To speed up the inference, the neuralmonkey-run binary provides the --grid option, which can be used when running the program as a SGE array job.

The run script make use of the SGE_TASK_ID and SGE_TASK_STEPSIZE environment variables that are set in each computing node of the array job. If the --grid option is supplied and these variables are present, it runs the inference only on a subset of the dataset, specified by the variables.

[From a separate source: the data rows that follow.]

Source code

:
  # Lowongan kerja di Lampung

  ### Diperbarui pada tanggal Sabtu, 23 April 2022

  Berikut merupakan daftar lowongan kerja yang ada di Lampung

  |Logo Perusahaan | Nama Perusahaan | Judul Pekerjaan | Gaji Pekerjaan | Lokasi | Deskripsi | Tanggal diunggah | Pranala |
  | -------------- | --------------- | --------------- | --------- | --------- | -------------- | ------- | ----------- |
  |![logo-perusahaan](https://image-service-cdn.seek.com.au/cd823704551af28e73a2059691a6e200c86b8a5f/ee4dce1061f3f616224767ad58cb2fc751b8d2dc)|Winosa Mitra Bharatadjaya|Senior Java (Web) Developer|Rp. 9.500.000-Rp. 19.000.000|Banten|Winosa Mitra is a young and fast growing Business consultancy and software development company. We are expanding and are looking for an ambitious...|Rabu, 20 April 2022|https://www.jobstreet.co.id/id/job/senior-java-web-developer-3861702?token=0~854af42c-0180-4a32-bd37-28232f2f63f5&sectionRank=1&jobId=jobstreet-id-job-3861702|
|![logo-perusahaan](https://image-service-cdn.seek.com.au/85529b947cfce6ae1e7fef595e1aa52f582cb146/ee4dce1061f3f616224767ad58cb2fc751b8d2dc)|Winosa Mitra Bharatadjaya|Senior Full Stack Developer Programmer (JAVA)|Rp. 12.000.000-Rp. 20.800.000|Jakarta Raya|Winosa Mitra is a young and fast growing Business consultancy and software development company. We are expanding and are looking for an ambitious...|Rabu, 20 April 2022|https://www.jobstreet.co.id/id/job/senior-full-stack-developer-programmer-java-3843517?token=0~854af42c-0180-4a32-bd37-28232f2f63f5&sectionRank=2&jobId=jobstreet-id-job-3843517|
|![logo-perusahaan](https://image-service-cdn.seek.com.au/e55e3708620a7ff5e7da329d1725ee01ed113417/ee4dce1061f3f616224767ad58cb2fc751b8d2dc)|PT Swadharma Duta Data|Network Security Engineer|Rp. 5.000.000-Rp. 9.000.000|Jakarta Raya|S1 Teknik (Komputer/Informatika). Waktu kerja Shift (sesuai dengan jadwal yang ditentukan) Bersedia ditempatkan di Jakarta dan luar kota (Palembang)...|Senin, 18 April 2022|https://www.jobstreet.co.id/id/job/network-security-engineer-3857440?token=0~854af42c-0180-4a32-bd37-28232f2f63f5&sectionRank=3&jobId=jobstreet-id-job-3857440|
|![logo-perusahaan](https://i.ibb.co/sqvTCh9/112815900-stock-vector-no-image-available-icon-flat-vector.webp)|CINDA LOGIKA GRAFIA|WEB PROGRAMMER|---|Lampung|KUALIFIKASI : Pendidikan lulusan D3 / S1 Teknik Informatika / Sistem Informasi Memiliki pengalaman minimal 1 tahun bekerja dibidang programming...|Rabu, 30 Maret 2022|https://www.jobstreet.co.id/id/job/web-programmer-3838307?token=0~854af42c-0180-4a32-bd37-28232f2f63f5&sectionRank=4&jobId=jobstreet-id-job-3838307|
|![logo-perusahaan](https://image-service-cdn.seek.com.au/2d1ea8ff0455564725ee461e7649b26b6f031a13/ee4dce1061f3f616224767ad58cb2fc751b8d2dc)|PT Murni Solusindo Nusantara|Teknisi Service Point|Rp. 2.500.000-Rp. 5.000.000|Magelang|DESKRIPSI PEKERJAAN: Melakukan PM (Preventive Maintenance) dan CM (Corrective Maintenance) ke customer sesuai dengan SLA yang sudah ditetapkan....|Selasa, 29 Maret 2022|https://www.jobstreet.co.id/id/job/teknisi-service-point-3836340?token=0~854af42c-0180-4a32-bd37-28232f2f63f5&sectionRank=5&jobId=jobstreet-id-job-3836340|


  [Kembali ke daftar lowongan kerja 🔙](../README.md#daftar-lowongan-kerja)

Consider this example test_data.ini:

[main]
test_datasets=[<dataset>]
variables=["path/to/variables.data"]

[dataset]
class=dataset.load_dataset_from_files
s_source="data/source.en"
s_target_out="out/target.de"

If we want to run a model configured in model.ini on this dataset, we can do:

neuralmonkey-run model.ini test_data.ini

And the program executes the model on the dataset loaded from data/source.en and stores the results in out/target.de.

If the source file is large or if you use a slow inference method (such as beam search), you may want to split the source file into smaller parts and execute the model on all of them in parallel. If you have access to a SGE cluster, you don’t have to do it manually - just create an array job and supply the --grid option to the program. Now, suppose that the source file contains 100,000 sentences and you want to split it to 100 parts and run it on cluster. To accomplish this, just run:

qsub <qsub_options> -t 1-100000:1000 -b y \
"neuralmonkey-run --grid model.ini test_data.ini"

This will submit 100 jobs to your cluster. Each job will use its SGE_TASK_ID and SGE_TASK_STEPSIZE parameters to determine its part of the data to process. It then runs the inference only on the subset of the dataset and stores the result in a suffixed file.

For example, if the SGE_TASK_ID is 3, the SGE_TASK_STEPSIZE is 100, and the --grid option is specified, the inference will be run on lines 201 to 300 of the file data/source.en and the output will be written to out/target.de.0000000200.

After all the jobs are finished, you just need to manually run:

cat out/target.de.* > out/target.de

and delete the intermediate files. (Careful when your file has more than 10^10 lines - you need to concatenate the intermediate files in the right order!)